I think people have to remember that zoo populations are built upon census taking programs where these animals are several generations zoo born. So we're not removing animals from the wild. What you see with the pandas is an extraordinary example of an animal to generate money for research and help for the species. Pakin and bamboo rats and golden monkey and lots of animals you've never heard of are benefiting.

Washington, D.C.: How did you come to work at the zoo? What is your educational background and how can others become zoo curators?

Lisa Stevens: I started at the zoo 24 years ago right out of college. I have a bachelor of science in zoology. I wanted to take time off before vet school. But I realized the zoo combined everything I was interested in. I work with healthy animals and work on preventative health and to work with visitors to teach about conservation and to have a good impact on management. I was promoted to a curatorial position after that.

If one is interested in a zoo career, pursue a biology education and get hands on experience -- with domestic and wild animals. Ultimately, if someone wants to work at a major zoo, then you need to have a strong foundation of zoo experience.

There are not volunteer opportunities around the animals for people under 18, but we have a wealth of programs -- camps and classes offered year round. So I can't speak in much detail about it, but there have been some teenage programs lately involving travel and getting them in for specific volunteer projects.

Clinton Township, Mich.: Can an individual gain a tour with you to view the pandas? Here in Michigan at the Detroit Zoo, we have a program that for a donation to the zoo, a member of the staff will take to to areas, have information on the animal that you are viewing and be able to answer questions. I think they are interns.

Lisa Stevens: There are fundraising activities at the zoo -- specifically on our zoofari evening at the zoo -- you can bid on a opportunity to get a tour with a curator. Sometimes, donors to the zoo get behind-the-scenes tours, but we're very limited manpower-wise, but we do these on a more informal basis.

Washington, D.C.: How does the poverty in China affect the population of pandas there?
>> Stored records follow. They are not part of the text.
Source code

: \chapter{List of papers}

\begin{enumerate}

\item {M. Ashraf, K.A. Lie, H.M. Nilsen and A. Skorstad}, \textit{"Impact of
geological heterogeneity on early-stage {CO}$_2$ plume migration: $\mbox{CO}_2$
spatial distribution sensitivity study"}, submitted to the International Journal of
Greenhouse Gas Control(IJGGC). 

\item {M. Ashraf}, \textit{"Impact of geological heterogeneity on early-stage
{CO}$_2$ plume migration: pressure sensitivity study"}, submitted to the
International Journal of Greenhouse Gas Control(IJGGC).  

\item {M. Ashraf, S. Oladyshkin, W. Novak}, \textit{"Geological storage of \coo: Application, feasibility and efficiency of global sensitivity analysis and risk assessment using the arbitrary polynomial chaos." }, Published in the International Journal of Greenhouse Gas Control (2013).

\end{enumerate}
Are they being driven out of their territories by ever increasing numbers of poor people looking to homestead uncultivated land like in the rainforest?
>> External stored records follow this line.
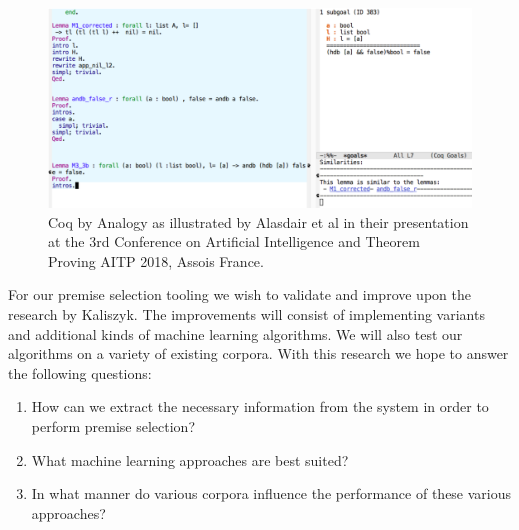 \begin{figure}[H]
  \centerline{\includegraphics[width=1.0\textwidth]{assets/coqanalogy.png}}
  \caption{Coq by Analogy as illustrated by Alasdair et al in their presentation
    at the 3rd Conference on Artificial Intelligence and Theorem Proving AITP 2018, Assois France.}
  \label{figure:coq-analogy}
\end{figure}

For our premise selection tooling we wish to validate and improve upon the research by Kaliszyk.
The improvements will consist of implementing variants and additional kinds of machine learning algorithms.
We will also test our algorithms on a variety of existing \coq corpora.
With this research we hope to answer the following questions:
\begin{enumerate}
\item How can we extract the necessary information from the \coq system in order to perform premise selection?
\item What machine learning approaches are best suited?
\item In what manner do various corpora influence the performance of these various approaches?
\end{enumerate}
Lisa Stevens: Yes, that's the key to endangered species management all over the world. We need to come up with ways to better take care of people and make sure they meet their needs. Humans encroaching is the reason they're endangered. This is going on as we speak. So our challenge is not only to learn about pandas, but make sure the human component is always there and that we're meeting the needs of the farmers who are depending on the land for survival.

We talked about our zoo partners, but we also want to work with NGOs who deal with the human aspects. One way we can have an impact on people is through education and there is an education component to our conservation work in China.

Washington, D.C.: I just checked your Web site and found a buried mention that Kiska died this year -- I didn't hear about this, when and what happened? She was always my favorite.

Lisa Stevens: Kiska was an old bear and she developed cancer and had to be euthanized. She wasn't very comfortable and it was the most humane thing to do for her.

Washington, D.C.: I once visited the zoo in Madrid and was appalled at the conditions in which the animals were living. Is there any overarching watchdog organization that monitors zoos and regulates them?

Lisa Stevens: In the U.S. we have the American Zoo and Aquarium Association, but there's not an international organization. However, as we collaborate with our international colleagues we have the opportunity to influence animal management and care and certainly through our collaboration with China we will impact zoo management there and it really is about the world becoming smaller and sharing our knowledge.

Lisa Stevens: Thank you for your interest in our pandas and programs. I hope all of you will visit and support the zoo. I really appreciated the opportunity that washingtonpost.com gave me to answer your questions directly.